Ne abbiamo parlato approfonditamente anche in occasione dell’ultimo Evoluzioni, la sharing economy è sicuramente qualcosa con cui dovremo fare i conti.
Questo nuovo settore costituito da scambi (più o meno condivisi) di auto, posti letto, pasti, ecc… è cresciuto molto negli ultimi anni, con oltre 200 piattaforme operative in Italia secondo il rapporto 2016 curato da Unicatt TraiLab Collaboriamo.org.
La crescita di queste piattaforme nel nostro Paese è del 10% su base annua e del 49% rispetto al 2014. Un grosso potenziale economico soprattutto se si pensa alla vastità del pubblico raggiungibile tramite il web rispetto ai mezzi tradizionali.
Uno studio dell'Università di Pavia ha calcolato in 3,5 miliardi il giro d'affari generato in Italia dalla sharing economy, con prospettive di crescita fino a 25 miliardi al 2025.
A livello europeo, poi, PwC calcola che in quello stesso anno le transazioni raggiungeranno i 570 miliardi di controvalore, solo conteggiando i cinque principali settori (finanza, alloggi, trasporti, servizi domestici e servizi professionali).

Per il Governo, sia Italiano che Europeo, è dunque suonato un campanello d’allarme per quanto riguarda la regolarizzazione fiscale dell’economia della condivisione, in costante crescita nonostante (o forse proprio a causa di) l’assenza o carenza di regole, vincoli e diritti.
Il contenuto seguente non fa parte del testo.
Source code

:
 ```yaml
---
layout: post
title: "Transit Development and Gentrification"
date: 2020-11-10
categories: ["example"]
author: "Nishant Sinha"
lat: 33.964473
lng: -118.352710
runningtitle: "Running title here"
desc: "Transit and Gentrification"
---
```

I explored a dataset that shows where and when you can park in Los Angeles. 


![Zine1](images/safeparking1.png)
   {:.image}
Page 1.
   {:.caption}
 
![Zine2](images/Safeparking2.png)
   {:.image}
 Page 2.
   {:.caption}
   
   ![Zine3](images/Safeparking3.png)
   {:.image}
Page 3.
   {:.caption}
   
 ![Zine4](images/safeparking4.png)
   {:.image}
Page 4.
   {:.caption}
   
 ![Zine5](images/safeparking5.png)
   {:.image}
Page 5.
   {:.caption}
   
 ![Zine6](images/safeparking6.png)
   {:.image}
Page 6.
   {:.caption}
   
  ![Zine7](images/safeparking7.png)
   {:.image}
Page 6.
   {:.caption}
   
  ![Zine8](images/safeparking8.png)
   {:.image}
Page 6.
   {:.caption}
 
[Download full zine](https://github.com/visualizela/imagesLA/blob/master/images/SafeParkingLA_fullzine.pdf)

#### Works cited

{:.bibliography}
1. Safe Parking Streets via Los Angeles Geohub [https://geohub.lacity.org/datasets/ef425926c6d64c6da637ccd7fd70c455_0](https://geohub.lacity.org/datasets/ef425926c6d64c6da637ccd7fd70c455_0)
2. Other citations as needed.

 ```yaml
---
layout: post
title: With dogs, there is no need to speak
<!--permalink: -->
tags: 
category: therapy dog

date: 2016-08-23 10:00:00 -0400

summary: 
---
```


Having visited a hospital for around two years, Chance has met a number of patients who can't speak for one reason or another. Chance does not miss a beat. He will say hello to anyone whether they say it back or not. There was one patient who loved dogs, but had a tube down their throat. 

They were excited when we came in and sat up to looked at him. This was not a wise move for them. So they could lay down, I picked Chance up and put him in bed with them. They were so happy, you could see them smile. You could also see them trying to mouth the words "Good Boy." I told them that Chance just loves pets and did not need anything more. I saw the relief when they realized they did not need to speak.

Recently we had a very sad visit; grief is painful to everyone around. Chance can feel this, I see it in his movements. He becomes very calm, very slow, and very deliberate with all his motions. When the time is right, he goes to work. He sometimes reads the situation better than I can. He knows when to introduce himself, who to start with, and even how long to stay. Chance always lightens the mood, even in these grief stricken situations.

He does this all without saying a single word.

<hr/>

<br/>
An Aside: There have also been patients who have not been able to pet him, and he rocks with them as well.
Per fare un esempio, gli utenti delle piattaforme sono nella stragrande maggioranza soggetti “privati” senza partita Iva che guadagnano somme variabili in maniera più o meno continuativa. Questo causa non poche incertezze sull'inquadramento dei proventi, difficile incasellare nelle categorie già esistenti.
La prima tassa emessa in merito nel nostro paese è quella sugli “affitti brevi” (nota anche come tassa Airbnb) appena introdotta con la manovrina convertita in legge dal Parlamento (il Dl 50/2017). La nuova legge impone agli intermediari digitali (e a quelli tradizionali) di applicare una ritenuta sui canoni degli affitti brevi per contrastare il rischio di evasione fiscale.
Nel caso degli affitti è stato possibile servirsi di figure giuridiche già note (la ritenuta e la cedolare), ma non è possibile applicare metodi “vecchi” a tutti i nuovi metodi di business.
Fatto già evidente nelle due proposte di legge all'esame del Parlamento: quella sull'home restaurant (già approvata in prima lettura dalla Camera lo scorso 17 gennaio, As 2647) e quella omnibus sull'economia collaborativa, il cosiddetto sharing economy act (Ac 3564), ancora lontano dal primo via libera a Montecitorio.
In entrambe le proposte emergono imprecisioni e lacune dovute alla natura stessa della sharing economy, difficilmente arginabile con nuove sezioni della dichiarazione dei redditi (il cosiddetto «reddito da attività di economia della condivisione non professionale» nella proposta), aliquote flat o massimali dei ricavi.
Tanto che anche l'Antitrust ha bocciato queste scelte perché così facendo «l'operatore viene privato della libertà di definire autonomamente come e in che misura organizzare la propria attività economica».
Lo scorso 15 giugno anche il Parlamento europeo ha sottolineato l’urgenza di fissare delle linee guida sulla sharing economy, per affrontare le zone grigie delle diverse normative nazionali che ne frenano la crescita. Con la risoluzione (non legislativa), in sintesi, si chiede alla Ue di sostenere l'economia collaborativa sviluppatasi online e garantire la concorrenza leale, oltre al rispetto dei diritti dei lavoratori e degli obblighi fiscali.